Questão 25 do ENEM 2022Linguagens

ENEM 2022Linguagens1ª aplicação

A conquista da medalha de prata por Rayssa Leal, no skate street nos Jogos Olímpicos, é exemplo da representatividade feminina no esporte, avalia a âncora do jornal da rede de televisão da CNN. A apresentadora, que também anda de skate, celebrou a vitória da brasileira, que entrou para a história como a atleta mais nova a subir num pódio defendendo o Brasil. “Essa representatividade do esporte nos Jogos faz pensarmos que não temos que ficar nos encaixando em nenhum lugar. Posso gostar de passar notícia e, mesmo assim, gostar de skate, subir montanha, mergulhar, andar de bike, fazer yoga”. Temos que parar de ficar enquadrando as pessoas dentro das regras. A gente vive num padrão no qual a menina ganha boneca, mas por que também não fazer um esporte de aventura? Por que o homem pode se machucar, cair de joelhos, e a menina tem que estar sempre lindinha dentro de um padrão? Acabamos limitando os talentos das pessoas”, afirmou a jornalista, sobre a prática do skate por mulheres.

Disponível em: www.cnnbrasil.com.br. Acesso em: 31 out. 2021 (adaptado).

O discurso da jornalista traz questionamentos sobre a relação da conquista da skatista com a
A
conciliação do jornalismo com a prática do skate.
B
inserção das mulheres na modalidade skate street.
desconstrução da noção do skate como modalidade masculina.
Resposta correta
D
vanguarda de ser a atleta mais jovem a subir no pódio olímpico
E
conquista de medalha nos Jogos Olímpicos de Tóquio.
Gabarito oficial: alternativa C

Resolução comentada

Para resolver essa questão, precisamos analisar o foco da argumentação construída pela jornalista no texto-base. O comando nos pede para identificar sobre o que recaem os questionamentos feitos por ela a partir da conquista da skatista Rayssa Leal.

Lendo o texto com atenção, percebemos que a jornalista utiliza a vitória de Rayssa como um ponto de partida para uma reflexão social muito mais profunda. Ela destaca frases como: “A gente vive num padrão no qual a menina ganha boneca, mas por que também não fazer um esporte de aventura?” e “Por que o homem pode se machucar, cair de joelhos, e a menina tem que estar sempre lindinha dentro de um padrão?”.

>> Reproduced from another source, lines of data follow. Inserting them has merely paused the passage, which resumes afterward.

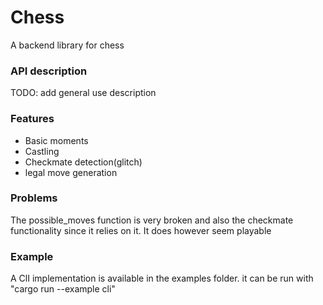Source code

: # Chess
A backend library for chess
### API description 
TODO: add general use description
### Features
 - Basic moments
 - Castling
 - Checkmate detection(glitch)
 - legal move generation
### Problems
The possible_moves function is very broken and also the checkmate functionality since it relies on it. It does however seem playable 
### Example
A ClI implementation is available in the examples folder. it can be run with "cargo run --example cli"


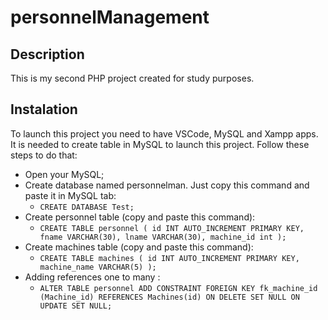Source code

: # personnelManagement

## Description
This is my second PHP project created for study purposes. 

## Instalation
To launch this project you need to have VSCode, MySQL and Xampp apps.
It is needed to create table in MySQL to launch this project. Follow these steps to do that:
* Open your MySQL;
* Create database named personnelman. Just copy this command and paste it in MySQL tab:
  * `CREATE DATABASE Test;`
* Create personnel table (copy and paste this command):
  * `CREATE TABLE personnel (
id INT AUTO_INCREMENT PRIMARY KEY,
fname VARCHAR(30),
lname VARCHAR(30),
machine_id int
);`
* Create machines table  (copy and paste this command):
  * `CREATE TABLE machines (
id INT AUTO_INCREMENT PRIMARY KEY,
machine_name VARCHAR(5)
);`
* Adding references one to many :
  * `ALTER TABLE personnel
ADD CONSTRAINT FOREIGN KEY
    fk_machine_id (Machine_id)
    REFERENCES Machines(id)
    ON DELETE SET NULL
    ON UPDATE SET NULL;`
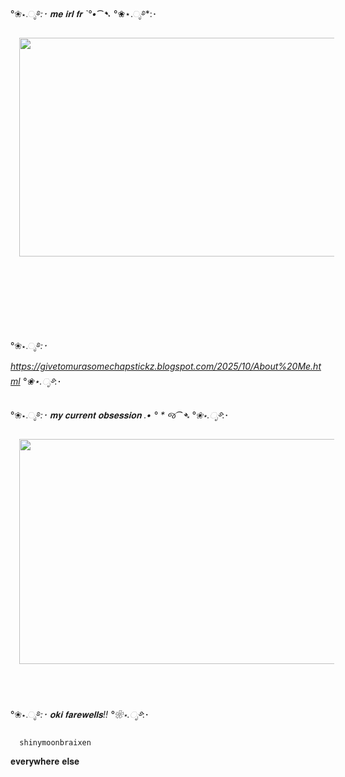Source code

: °❀⋆.ೃ࿔*:･ 𝐦𝐞 𝐢𝐫𝐥 𝐟𝐫  ˋ°•*⁀➷ °❀⋆.ೃ࿔*:･




<div class="separator" style="clear: both; text-align: center;"><a href="https://blogger.googleusercontent.com/img/b/R29vZ2xl/AVvXsEg5sDZP06UQWwto1w2YlHlYAZ6rBJpv1QL0YJCt9ru58NtHSfuGLkGcXs1uRwQspFldTum9m6q9RTp75m2vp4huaD_5Iz3vfypfvGoHZuqyihK76EGCbcE0UGsJhRIcpK1aK8xrFowVLleWY2A7iOJA2BT84s504VLrCXZsl3mEla0NlSdTKfy7g68BQ3w/s800/1000000051.gif" imageanchor="1" style="margin-left: 1em; margin-right: 1em;"><img border="0" data-original-height="438" data-original-width="800" height="350" src="https://blogger.googleusercontent.com/img/b/R29vZ2xl/AVvXsEg5sDZP06UQWwto1w2YlHlYAZ6rBJpv1QL0YJCt9ru58NtHSfuGLkGcXs1uRwQspFldTum9m6q9RTp75m2vp4huaD_5Iz3vfypfvGoHZuqyihK76EGCbcE0UGsJhRIcpK1aK8xrFowVLleWY2A7iOJA2BT84s504VLrCXZsl3mEla0NlSdTKfy7g68BQ3w/w640-h350/1000000051.gif" width="640" /></a></div><br /><div class="separator" style="clear: both; text-align: center;"><br /></div><div class="separator" style="clear: both; text-align: center;"><br /></div><p><br /></p><br />

°❀⋆.ೃ࿔*:･ https://givetomurasomechapstickz.blogspot.com/2025/10/About%20Me.html °❀⋆.ೃ࿔*:･


°❀⋆.ೃ࿔*:･ 𝐦𝐲 𝐜𝐮𝐫𝐫𝐞𝐧𝐭 𝐨𝐛𝐬𝐞𝐬𝐬𝐢𝐨𝐧  .• ° * જ⁀➴ °❀⋆.ೃ࿔*:･

<div class="separator" style="clear: both; text-align: center;"><a href="https://blogger.googleusercontent.com/img/b/R29vZ2xl/AVvXsEh-BpKg81azfpukHV7uvPcR2JmjPZp0koMq3NslHrFmmkxulwHYceQw0Qgi-ZNtZ6eGRglvL4BHDDUJHQeonlGblc93QD0YQCHt1YGDoCI46nXD1cy8RFPPztCKMYwgBqZZsjREJecDp2PlxXV4UqvXkGzxvhUQfgdXiT0Yw01YcudTwwBz_2rkUNhfym0/s498/1000000055.gif" style="margin-left: 1em; margin-right: 1em;"><img border="0" data-original-height="280" data-original-width="498" height="360" src="https://blogger.googleusercontent.com/img/b/R29vZ2xl/AVvXsEh-BpKg81azfpukHV7uvPcR2JmjPZp0koMq3NslHrFmmkxulwHYceQw0Qgi-ZNtZ6eGRglvL4BHDDUJHQeonlGblc93QD0YQCHt1YGDoCI46nXD1cy8RFPPztCKMYwgBqZZsjREJecDp2PlxXV4UqvXkGzxvhUQfgdXiT0Yw01YcudTwwBz_2rkUNhfym0/w640-h360/1000000055.gif" width="640" /></a></div><br /><div class="separator" style="clear: both; text-align: center;"><br /></div><br />

°❀⋆.ೃ࿔*:･ 𝐨𝐤𝐢 𝐟𝐚𝐫𝐞𝐰𝐞𝐥𝐥𝐬!! °❀⋆.ೃ࿔*:･

      shinymoonbraixen
𝐞𝐯𝐞𝐫𝐲𝐰𝐡𝐞𝐫𝐞 𝐞𝐥𝐬𝐞
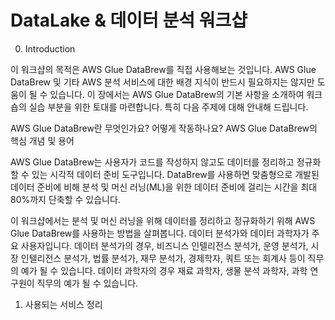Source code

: # DataLake & 데이터 분석 워크샵

0. Introduction



이 워크샵의 목적은 AWS Glue DataBrew를 직접 사용해보는 것입니다. AWS Glue DataBrew 및 기타 AWS 분석 서비스에 대한 배경 지식이 반드시 필요하지는 않지만 도움이 될 수 있습니다.
이 장에서는 AWS Glue DataBrew의 기본 사항을 소개하여 워크숍의 실습 부분을 위한 토대를 마련합니다.
특히 다음 주제에 대해 안내해 드립니다.

AWS Glue DataBrew란 무엇인가요?
어떻게 작동하나요?
AWS Glue DataBrew의 핵심 개념 및 용어

AWS Glue DataBrew는 사용자가 코드를 작성하지 않고도 데이터를 정리하고 정규화할 수 있는 시각적 데이터 준비 도구입니다. DataBrew를 사용하면 맞춤형으로 개발된 데이터 준비에 비해 분석 및 머신 러닝(ML)을 위한 데이터 준비에 걸리는 시간을 최대 80%까지 단축할 수 있습니다.

이 워크샵에서는 분석 및 머신 러닝을 위해 데이터를 정리하고 정규화하기 위해 AWS Glue DataBrew를 사용하는 방법을 살펴봅니다. 데이터 분석가와 데이터 과학자가 주요 사용자입니다. 데이터 분석가의 경우, 비즈니스 인텔리전스 분석가, 운영 분석가, 시장 인텔리전스 분석가, 법률 분석가, 재무 분석가, 경제학자, 쿼트 또는 회계사 등이 직무의 예가 될 수 있습니다. 데이터 과학자의 경우 재료 과학자, 생물 분석 과학자, 과학 연구원이 직무의 예가 될 수 있습니다.

1. 사용되는 서비스 정리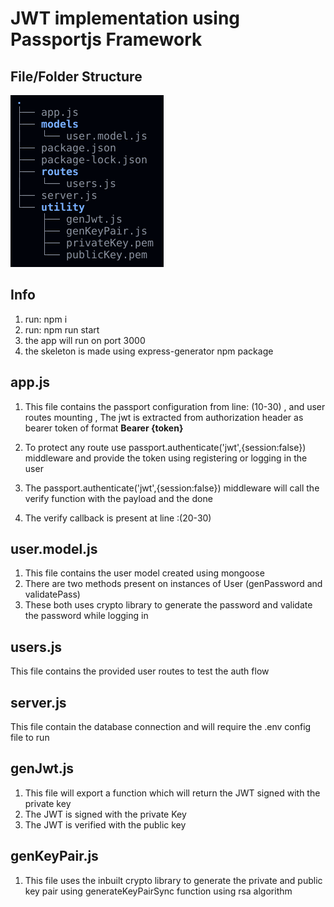 # JWT implementation using Passportjs Framework

## File/Folder Structure
<img src="/utility/jwt.png" />

## Info
1. run: npm i
2. run: npm run start
3. the app will run on port 3000
4. the skeleton is made using express-generator npm package

## app.js

1. This file contains the passport configuration from line: (10-30) , and user routes mounting , The jwt is extracted from authorization header as bearer token of format  <strong> Bearer {token} </strong> 

2. To protect any route use passport.authenticate('jwt',{session:false}) middleware and provide the token using registering or logging in the user

3. The passport.authenticate('jwt',{session:false}) middleware will call the verify function with the payload and the done 
4. The verify callback is present at line :(20-30)

## user.model.js
1. This file contains the user model created using mongoose 
2. There are two methods present on instances of User (genPassword and validatePass)
3. These both uses crypto library to generate the password and validate the password while logging in 

## users.js
This file contains the provided user routes to test the auth flow

## server.js
This file contain the database connection and will require the .env config file to run

## genJwt.js
1. This file will export a function which will return the JWT signed with the private key 
2. The JWT is signed with the private Key 
3. The JWT is verified with the public key

##  genKeyPair.js
1. This file uses the inbuilt crypto library to generate the private and public key pair using generateKeyPairSync function using rsa algorithm
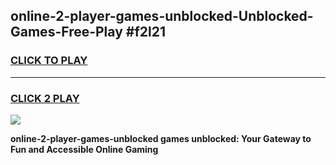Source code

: 
## online-2-player-games-unblocked-Unblocked-Games-Free-Play #f2l21
<h3>
<a href="https://us.freeplayer.one?title=online-2-player-games-unblocked&ref=9M">CLICK TO PLAY</a></h3>
<hr>

<h3>
<a href="https://us.freeplayer.one?title=online-2-player-games-unblocked&ref=9M">CLICK 2 PLAY</a>
  
</h3>

<a href="https://us.freeplayer.one?title=online-2-player-games-unblocked&ref=9M"><img src="https://clearcache.store/games.png"></a>


**online-2-player-games-unblocked games unblocked: Your Gateway to Fun and Accessible Online Gaming**
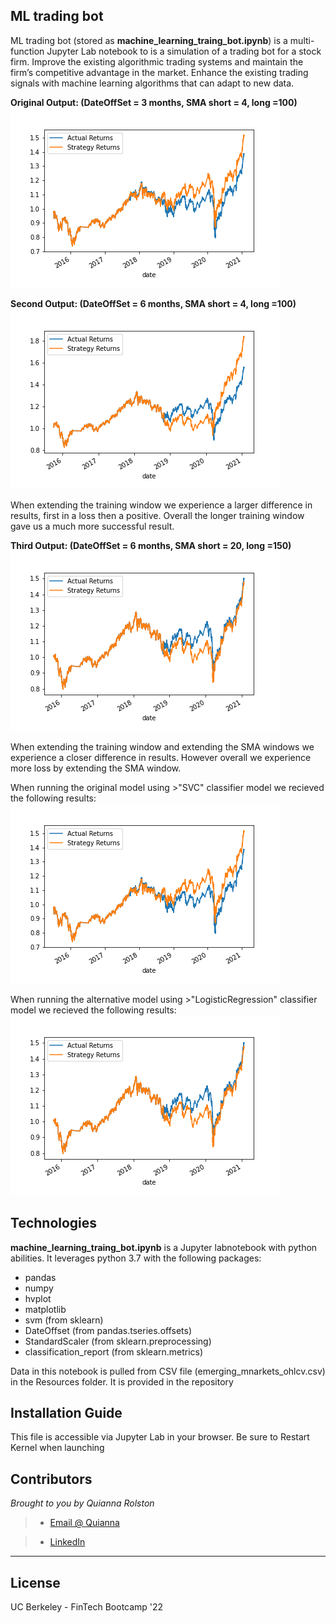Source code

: ## ML trading bot

ML trading bot (stored as **machine_learning_traing_bot.ipynb**) is a multi-function Jupyter Lab notebook to is a simulation of a trading bot for a stock firm. Improve the existing algorithmic trading systems and maintain the firm’s competitive advantage in the market. Enhance the existing trading signals with machine learning algorithms that can adapt to new data.

**Original Output: (DateOffSet = 3 months, SMA short = 4, long =100)**
![plot of actual returns vs strategy returns](./output.png)

**Second Output: (DateOffSet = 6 months, SMA short = 4, long =100)**
![plot of actual returns vs strategy returns](./output_6months.png)

When extending the training window we experience a larger difference in results, first in a loss then a positive. Overall the longer training window gave us a much more successful result.

**Third Output: (DateOffSet = 6 months, SMA short = 20, long =150)**
![plot of actual returns vs strategy returns](./output_SMA_adjust.png)

When extending the training window and extending the SMA windows we experience a closer difference in results. However overall we experience more loss by extending the SMA window.

When running the original model using >"SVC"  classifier model we recieved the following results:
![plot of actual returns vs strategy returns](./output.png)

When running the alternative model using >"LogisticRegression" classifier model we recieved the following results:
![plot of actual returns vs strategy returns](./output2.png)

## Technologies

**machine_learning_traing_bot.ipynb** is a Jupyter labnotebook with python abilities. It leverages python 3.7 with the following packages:

* pandas 
* numpy
* hvplot
* matplotlib
* svm (from sklearn)
* DateOffset (from pandas.tseries.offsets)
* StandardScaler (from sklearn.preprocessing)
* classification_report (from sklearn.metrics)


Data in this notebook is pulled from CSV file (emerging_mnarkets_ohlcv.csv) in the Resources folder. It is provided in the repository

## Installation Guide

This file is accessible via Jupyter Lab in your browser. Be sure to Restart Kernel when launching

## Contributors

*Brought to you by Quianna Rolston*
> * [Email @ Quianna](quiannarolston@gmail.com)

> * [LinkedIn](https://www.linkedin.com/in/quianna-rolston/)

---

## License

UC Berkeley - FinTech Bootcamp '22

Essas perguntas retóricas têm um alvo claro: os estereótipos de gênero. Historicamente, a sociedade construiu a ideia de que esportes radicais, que envolvem risco e a possibilidade de se machucar, pertencem ao universo masculino, enquanto às meninas seriam reservados papéis associados à delicadeza e ao cuidado (simbolizados pela boneca e pela exigência de estar "lindinha").

Ao celebrar a vitória de uma menina no skate street, a jornalista está questionando e combatendo essas regras invisíveis que limitam os talentos das pessoas. Ou seja, ela está promovendo a quebra de um preconceito.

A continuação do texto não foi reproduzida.